(What to do): Would you please copy each line below that includes the string "criterion"?
________________________________________
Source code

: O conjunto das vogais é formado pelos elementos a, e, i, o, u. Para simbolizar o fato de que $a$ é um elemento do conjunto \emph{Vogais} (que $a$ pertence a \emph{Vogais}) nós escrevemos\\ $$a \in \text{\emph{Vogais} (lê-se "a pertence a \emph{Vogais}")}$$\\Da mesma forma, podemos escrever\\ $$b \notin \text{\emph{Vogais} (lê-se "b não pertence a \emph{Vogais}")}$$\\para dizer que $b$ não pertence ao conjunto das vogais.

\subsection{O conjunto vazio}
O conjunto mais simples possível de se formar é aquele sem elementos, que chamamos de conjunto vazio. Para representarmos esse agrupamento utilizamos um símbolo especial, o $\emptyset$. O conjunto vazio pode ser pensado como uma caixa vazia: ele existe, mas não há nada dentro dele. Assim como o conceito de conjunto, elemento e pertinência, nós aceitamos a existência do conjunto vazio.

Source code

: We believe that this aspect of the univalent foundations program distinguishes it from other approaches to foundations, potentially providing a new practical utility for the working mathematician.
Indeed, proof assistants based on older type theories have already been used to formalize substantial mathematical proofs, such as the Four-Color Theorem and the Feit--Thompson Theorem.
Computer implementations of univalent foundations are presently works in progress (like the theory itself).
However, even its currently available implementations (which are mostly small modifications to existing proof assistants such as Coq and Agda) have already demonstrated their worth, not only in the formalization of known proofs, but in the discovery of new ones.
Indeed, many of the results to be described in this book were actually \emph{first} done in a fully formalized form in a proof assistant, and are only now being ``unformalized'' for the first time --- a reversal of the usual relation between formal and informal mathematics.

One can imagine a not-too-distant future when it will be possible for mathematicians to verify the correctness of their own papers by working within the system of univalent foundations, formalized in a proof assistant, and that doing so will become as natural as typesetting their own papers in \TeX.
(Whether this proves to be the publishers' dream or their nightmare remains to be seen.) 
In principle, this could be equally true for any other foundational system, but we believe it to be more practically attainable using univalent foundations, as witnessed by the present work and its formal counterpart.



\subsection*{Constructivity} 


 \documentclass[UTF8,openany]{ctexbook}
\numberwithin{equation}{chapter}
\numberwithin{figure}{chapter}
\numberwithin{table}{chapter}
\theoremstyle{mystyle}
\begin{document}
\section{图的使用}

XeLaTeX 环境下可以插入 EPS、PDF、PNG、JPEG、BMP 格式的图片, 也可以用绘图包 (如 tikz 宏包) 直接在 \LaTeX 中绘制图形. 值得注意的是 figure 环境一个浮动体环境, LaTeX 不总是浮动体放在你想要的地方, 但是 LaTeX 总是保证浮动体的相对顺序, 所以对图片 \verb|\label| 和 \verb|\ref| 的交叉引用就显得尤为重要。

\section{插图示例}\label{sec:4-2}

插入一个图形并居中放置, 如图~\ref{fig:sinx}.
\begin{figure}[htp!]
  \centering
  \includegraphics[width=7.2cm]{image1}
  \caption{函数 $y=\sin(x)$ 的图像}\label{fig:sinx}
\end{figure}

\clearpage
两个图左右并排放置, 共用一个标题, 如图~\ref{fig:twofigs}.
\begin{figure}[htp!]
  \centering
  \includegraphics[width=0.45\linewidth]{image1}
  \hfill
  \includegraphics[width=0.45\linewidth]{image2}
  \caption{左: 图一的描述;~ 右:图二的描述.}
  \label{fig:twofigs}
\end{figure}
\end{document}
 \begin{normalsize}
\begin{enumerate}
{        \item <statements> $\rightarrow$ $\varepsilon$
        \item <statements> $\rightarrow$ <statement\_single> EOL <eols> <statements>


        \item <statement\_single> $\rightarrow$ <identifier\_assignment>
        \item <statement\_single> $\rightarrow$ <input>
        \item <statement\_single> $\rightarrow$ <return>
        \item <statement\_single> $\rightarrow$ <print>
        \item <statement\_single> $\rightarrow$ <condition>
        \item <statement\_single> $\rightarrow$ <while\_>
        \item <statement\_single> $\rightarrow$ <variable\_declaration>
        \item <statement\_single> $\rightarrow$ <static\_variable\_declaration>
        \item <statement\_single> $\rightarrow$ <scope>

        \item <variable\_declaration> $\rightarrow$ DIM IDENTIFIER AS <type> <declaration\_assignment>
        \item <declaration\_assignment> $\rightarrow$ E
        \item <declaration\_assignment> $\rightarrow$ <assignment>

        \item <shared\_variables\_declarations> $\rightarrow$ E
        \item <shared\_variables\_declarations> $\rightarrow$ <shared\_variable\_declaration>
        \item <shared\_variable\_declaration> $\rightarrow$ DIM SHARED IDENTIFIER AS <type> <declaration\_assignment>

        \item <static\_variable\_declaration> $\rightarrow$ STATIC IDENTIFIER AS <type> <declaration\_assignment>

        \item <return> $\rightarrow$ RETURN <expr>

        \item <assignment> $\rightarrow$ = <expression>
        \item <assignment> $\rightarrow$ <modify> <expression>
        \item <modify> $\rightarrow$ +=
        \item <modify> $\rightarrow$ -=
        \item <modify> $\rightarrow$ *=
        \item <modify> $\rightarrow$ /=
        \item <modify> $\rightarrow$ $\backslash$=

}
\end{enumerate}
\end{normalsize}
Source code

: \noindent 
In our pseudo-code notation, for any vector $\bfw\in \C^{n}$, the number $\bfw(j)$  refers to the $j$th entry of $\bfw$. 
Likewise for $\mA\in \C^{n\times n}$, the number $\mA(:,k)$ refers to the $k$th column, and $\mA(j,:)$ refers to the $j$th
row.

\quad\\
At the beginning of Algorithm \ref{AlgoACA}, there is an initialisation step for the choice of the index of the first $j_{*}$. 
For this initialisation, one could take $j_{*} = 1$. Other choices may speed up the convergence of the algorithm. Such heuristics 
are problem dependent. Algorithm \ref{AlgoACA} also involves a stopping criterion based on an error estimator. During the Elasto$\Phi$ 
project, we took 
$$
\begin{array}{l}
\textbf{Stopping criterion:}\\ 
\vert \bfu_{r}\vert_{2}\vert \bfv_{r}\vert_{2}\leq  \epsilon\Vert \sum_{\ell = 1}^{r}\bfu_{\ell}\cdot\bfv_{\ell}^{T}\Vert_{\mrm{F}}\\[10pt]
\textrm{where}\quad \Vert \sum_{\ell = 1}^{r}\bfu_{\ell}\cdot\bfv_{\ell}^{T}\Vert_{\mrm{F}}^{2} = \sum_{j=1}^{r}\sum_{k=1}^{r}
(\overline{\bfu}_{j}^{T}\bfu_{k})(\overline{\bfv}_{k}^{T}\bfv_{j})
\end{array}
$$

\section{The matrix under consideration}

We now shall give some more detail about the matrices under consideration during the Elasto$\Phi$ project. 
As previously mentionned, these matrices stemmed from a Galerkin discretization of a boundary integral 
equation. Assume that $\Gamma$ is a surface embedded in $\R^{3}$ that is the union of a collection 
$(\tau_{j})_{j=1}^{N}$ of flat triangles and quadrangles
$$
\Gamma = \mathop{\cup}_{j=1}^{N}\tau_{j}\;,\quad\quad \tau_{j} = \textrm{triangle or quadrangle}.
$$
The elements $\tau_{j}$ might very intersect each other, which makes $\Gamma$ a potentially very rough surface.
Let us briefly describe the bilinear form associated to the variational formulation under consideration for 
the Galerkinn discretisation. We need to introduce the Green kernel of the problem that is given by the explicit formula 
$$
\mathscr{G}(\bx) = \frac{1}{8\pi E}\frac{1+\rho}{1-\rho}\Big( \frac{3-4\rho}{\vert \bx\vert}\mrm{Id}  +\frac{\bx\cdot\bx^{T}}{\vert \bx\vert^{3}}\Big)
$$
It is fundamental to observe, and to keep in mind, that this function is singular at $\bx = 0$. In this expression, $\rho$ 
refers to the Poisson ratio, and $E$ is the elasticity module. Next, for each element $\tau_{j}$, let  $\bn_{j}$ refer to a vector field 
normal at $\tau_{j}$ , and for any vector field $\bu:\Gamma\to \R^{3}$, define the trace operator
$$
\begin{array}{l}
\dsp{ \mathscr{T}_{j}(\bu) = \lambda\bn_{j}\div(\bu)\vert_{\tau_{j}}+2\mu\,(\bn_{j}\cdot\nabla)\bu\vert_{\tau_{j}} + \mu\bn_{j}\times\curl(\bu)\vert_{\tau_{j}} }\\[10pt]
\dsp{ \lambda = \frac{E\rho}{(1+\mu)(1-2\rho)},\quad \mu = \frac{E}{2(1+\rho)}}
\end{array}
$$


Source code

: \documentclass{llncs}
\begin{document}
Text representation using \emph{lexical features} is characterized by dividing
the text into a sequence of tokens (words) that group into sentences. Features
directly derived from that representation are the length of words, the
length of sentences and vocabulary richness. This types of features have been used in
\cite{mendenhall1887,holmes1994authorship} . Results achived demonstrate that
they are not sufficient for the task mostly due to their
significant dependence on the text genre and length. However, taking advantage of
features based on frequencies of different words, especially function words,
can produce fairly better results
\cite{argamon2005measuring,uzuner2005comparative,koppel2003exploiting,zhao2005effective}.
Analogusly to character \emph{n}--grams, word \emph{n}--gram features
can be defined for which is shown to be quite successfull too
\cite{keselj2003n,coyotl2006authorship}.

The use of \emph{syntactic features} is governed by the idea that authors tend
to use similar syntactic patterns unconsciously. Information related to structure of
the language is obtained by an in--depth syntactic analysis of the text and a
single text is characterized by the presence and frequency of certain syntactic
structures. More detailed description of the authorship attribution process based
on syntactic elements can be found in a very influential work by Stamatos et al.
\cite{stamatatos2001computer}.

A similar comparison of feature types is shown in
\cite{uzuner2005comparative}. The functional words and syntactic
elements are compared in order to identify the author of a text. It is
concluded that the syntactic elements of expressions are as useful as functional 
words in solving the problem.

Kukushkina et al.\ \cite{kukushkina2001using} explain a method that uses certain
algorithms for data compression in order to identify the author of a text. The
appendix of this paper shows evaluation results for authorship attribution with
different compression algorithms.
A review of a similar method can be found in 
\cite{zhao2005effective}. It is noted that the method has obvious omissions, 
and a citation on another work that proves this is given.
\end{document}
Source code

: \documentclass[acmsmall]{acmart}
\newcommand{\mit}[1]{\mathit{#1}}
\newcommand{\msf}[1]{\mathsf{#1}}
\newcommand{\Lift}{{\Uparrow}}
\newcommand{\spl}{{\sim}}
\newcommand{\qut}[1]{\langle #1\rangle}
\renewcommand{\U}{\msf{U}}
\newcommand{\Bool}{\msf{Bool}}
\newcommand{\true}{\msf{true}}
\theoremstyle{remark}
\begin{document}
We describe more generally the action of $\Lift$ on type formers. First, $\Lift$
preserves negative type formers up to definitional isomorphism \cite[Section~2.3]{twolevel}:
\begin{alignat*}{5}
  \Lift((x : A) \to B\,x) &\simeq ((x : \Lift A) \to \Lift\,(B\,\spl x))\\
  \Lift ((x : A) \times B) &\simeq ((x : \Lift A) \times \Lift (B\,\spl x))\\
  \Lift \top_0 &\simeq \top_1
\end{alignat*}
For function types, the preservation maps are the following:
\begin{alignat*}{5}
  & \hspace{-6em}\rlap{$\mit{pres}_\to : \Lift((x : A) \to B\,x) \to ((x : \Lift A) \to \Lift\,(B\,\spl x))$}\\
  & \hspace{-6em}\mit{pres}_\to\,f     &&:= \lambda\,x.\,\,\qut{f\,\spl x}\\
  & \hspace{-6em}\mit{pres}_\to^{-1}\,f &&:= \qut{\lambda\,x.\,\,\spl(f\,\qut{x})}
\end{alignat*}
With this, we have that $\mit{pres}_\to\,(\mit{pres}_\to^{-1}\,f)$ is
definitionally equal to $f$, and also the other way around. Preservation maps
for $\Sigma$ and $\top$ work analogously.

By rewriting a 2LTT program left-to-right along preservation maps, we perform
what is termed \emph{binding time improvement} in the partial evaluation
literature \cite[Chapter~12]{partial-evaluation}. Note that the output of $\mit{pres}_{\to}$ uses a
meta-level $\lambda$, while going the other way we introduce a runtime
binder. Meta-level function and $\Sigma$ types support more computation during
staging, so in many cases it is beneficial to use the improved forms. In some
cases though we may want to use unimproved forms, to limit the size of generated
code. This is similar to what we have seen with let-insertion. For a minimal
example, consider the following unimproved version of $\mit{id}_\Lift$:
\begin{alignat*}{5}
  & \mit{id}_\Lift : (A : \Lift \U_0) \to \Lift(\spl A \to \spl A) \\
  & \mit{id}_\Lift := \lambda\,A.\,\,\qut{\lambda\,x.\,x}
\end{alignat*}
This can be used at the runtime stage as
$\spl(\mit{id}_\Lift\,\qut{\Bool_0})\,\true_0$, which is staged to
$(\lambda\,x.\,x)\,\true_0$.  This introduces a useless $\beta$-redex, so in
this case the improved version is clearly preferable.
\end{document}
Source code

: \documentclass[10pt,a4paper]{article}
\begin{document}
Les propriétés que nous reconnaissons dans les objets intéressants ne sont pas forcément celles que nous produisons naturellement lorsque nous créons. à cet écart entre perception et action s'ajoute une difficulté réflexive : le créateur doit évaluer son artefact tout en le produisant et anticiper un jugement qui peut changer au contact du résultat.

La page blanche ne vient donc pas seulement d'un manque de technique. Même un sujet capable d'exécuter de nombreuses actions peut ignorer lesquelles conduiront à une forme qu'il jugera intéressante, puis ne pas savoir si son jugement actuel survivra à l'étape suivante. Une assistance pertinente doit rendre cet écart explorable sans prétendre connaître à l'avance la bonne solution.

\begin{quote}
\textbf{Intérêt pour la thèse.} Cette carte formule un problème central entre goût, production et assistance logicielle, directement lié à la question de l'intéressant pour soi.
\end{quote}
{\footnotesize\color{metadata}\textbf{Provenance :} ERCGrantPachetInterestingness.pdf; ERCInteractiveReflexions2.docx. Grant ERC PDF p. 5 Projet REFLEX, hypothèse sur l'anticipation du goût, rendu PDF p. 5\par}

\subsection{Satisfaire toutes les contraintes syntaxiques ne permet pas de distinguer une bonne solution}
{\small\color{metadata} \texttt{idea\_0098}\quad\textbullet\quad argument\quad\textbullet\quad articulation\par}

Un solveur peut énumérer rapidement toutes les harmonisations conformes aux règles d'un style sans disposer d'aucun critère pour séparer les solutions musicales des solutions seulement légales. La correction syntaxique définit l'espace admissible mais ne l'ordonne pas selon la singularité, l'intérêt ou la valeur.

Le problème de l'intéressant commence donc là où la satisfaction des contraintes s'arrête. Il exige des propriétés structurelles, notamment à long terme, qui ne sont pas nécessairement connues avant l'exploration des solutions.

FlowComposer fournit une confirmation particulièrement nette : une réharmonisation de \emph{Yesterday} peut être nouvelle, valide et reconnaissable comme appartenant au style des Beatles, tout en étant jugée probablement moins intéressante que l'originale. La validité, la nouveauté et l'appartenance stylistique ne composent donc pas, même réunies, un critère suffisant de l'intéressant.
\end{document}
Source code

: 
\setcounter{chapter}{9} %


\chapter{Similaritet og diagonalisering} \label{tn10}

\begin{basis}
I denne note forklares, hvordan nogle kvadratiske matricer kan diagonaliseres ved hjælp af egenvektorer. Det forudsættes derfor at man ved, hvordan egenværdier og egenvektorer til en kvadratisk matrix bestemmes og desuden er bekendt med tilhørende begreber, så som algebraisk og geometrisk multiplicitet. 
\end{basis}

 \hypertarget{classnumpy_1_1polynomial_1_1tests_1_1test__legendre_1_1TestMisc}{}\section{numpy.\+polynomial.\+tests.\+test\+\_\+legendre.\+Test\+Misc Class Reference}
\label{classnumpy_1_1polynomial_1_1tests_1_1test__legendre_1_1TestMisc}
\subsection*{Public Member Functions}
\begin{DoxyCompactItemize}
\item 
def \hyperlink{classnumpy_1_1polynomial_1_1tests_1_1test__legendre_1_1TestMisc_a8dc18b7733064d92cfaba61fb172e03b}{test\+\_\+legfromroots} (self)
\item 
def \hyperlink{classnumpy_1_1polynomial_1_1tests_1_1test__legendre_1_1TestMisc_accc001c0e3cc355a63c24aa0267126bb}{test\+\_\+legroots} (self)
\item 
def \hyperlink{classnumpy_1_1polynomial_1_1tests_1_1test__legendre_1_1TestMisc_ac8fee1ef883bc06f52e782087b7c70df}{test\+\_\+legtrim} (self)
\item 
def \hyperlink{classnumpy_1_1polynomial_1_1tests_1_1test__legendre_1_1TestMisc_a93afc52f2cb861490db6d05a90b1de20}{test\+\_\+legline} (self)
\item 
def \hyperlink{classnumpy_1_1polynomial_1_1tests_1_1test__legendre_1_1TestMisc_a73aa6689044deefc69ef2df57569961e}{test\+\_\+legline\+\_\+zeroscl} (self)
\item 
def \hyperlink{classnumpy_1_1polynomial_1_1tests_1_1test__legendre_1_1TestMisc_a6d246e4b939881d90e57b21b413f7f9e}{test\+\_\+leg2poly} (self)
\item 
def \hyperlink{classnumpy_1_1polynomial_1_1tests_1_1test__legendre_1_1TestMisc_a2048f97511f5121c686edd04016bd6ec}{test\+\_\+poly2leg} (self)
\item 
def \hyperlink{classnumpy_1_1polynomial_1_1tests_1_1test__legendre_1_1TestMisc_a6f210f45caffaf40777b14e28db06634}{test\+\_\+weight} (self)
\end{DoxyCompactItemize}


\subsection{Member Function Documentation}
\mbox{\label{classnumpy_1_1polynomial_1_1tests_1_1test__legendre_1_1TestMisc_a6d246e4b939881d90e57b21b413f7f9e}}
________________________________________
(Worked solution):
are problem dependent. Algorithm \ref{AlgoACA} also involves a stopping criterion based on an error estimator. During the Elasto$\Phi$ 
\textbf{Stopping criterion:}\\ 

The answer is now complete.